On this occasion the square was seething with people: few
women, and the men mostly in dark clothes; we are already under Moorish
and Spanish influences. A young boy addressed me with the polite
question whether I could tell him the precise number of the population
of London.
That depended, I said, on what one described as London. There was what
they called greater London -
It depended! That was what he had always been given to understand. . . .
And how did I like Lucera? Rather a dull little place, was it not?
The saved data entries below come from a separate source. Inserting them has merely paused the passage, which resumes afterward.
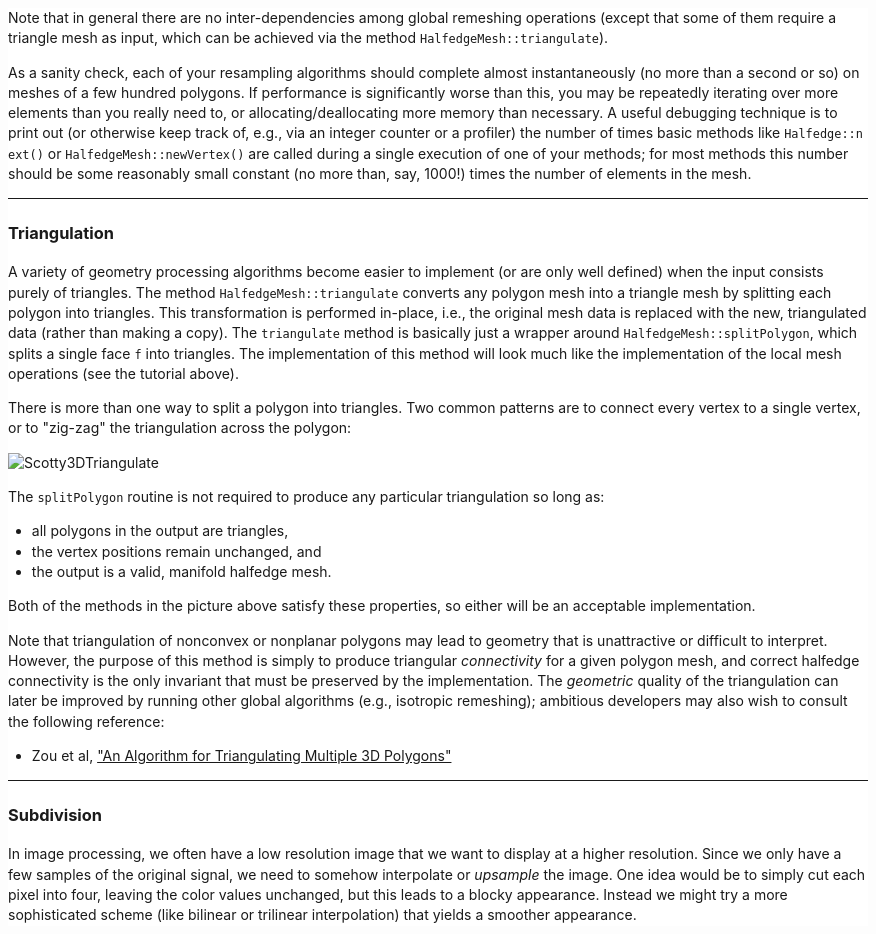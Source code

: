 Note that in general there are no inter-dependencies among global remeshing operations (except that some of them require a triangle mesh as input, which can be achieved via the method `HalfedgeMesh::triangulate`).

As a sanity check, each of your resampling algorithms should complete almost instantaneously (no more than a second or so) on meshes of a few hundred polygons. If performance is significantly worse than this, you may be repeatedly iterating over more elements than you really need to, or allocating/deallocating more memory than necessary.  A useful debugging technique is to print out (or otherwise keep track of, e.g., via an integer counter or a profiler) the number of times basic methods like `Halfedge::next()` or `HalfedgeMesh::newVertex()` are called during a single execution of one of your methods; for most methods this number should be some reasonably small constant (no more than, say, 1000!) times the number of elements in the mesh.

------------------------------------------------------------------------------------------------

### Triangulation

A variety of geometry processing algorithms become easier to implement (or are only well defined) when the input consists purely of triangles.  The method `HalfedgeMesh::triangulate` converts any polygon mesh into a triangle mesh by splitting each polygon into triangles.  This transformation is performed in-place, i.e., the original mesh data is replaced with the new, triangulated data (rather than making a copy).  The `triangulate` method is basically just a wrapper around `HalfedgeMesh::splitPolygon`, which splits a single face `f` into triangles.  The implementation of this method will look much like the implementation of the local mesh operations (see the tutorial above).

There is more than one way to split a polygon into triangles.  Two common patterns are to connect every vertex to a single vertex, or to "zig-zag" the triangulation across the polygon:

![Scotty3DTriangulate](http://15462.courses.cs.cmu.edu/fall2016content/Scotty3D/images/develop/Scotty3DTriangulate.svg)

The `splitPolygon` routine is not required to produce any particular triangulation so long as:

* all polygons in the output are triangles,
* the vertex positions remain unchanged, and
* the output is a valid, manifold halfedge mesh.

Both of the methods in the picture above satisfy these properties, so either will be an acceptable implementation.

Note that triangulation of nonconvex or nonplanar polygons may lead to geometry that is unattractive or difficult to interpret.  However, the purpose of this method is simply to produce triangular _connectivity_ for a given polygon mesh, and correct halfedge connectivity is the only invariant that must be preserved by the implementation.  The _geometric_ quality of the triangulation can later be improved by running other global algorithms (e.g., isotropic remeshing); ambitious developers may also wish to consult the following reference:

* Zou et al, ["An Algorithm for Triangulating Multiple 3D Polygons"](http://www.cs.wustl.edu/~taoju/research/triangulate_final.pdf)

------------------------------------------------------------------------------------------------

### Subdivision

In image processing, we often have a low resolution image that we want to display at a higher resolution. Since we only have a few samples of the original signal, we need to somehow interpolate or _upsample_ the image. One idea would be to simply cut each pixel into four, leaving the color values unchanged, but this leads to a blocky appearance. Instead we might try a more sophisticated scheme (like bilinear or trilinear interpolation) that yields a smoother appearance.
Nothing like Paris, of course. Still, if I could delay my departure for
some days longer, they would have the trial of a man who had murdered
three people: it might be quite good fun. He was informed that they
hanged such persons in England, as they used to do hereabouts; it seemed
rather barbaric, because, naturally, nobody is ever responsible for his
actions; but in England, no doubt -
That is the normal attitude of these folks towards us and our
institutions. We are savages, hopeless savages; but a little savagery,
after all, is quite endurable. Everything is endurable if you have lots
of money, like these English.
As for myself, wandering among that crowd of unshaven creatures, that
rustic population, fiercely gesticulating and dressed in slovenly hats
and garments, I realized once again what the average Anglo-Saxon would
ask himself: Are they all brigands, or only some of them? That music,
too - what is it that makes this stuff so utterly unpalatable to a
civilized northerner? A soulless cult of rhythm, and then, when the
simplest of melodies emerges, they cling to it with the passionate
delight of a child who has discovered the moon.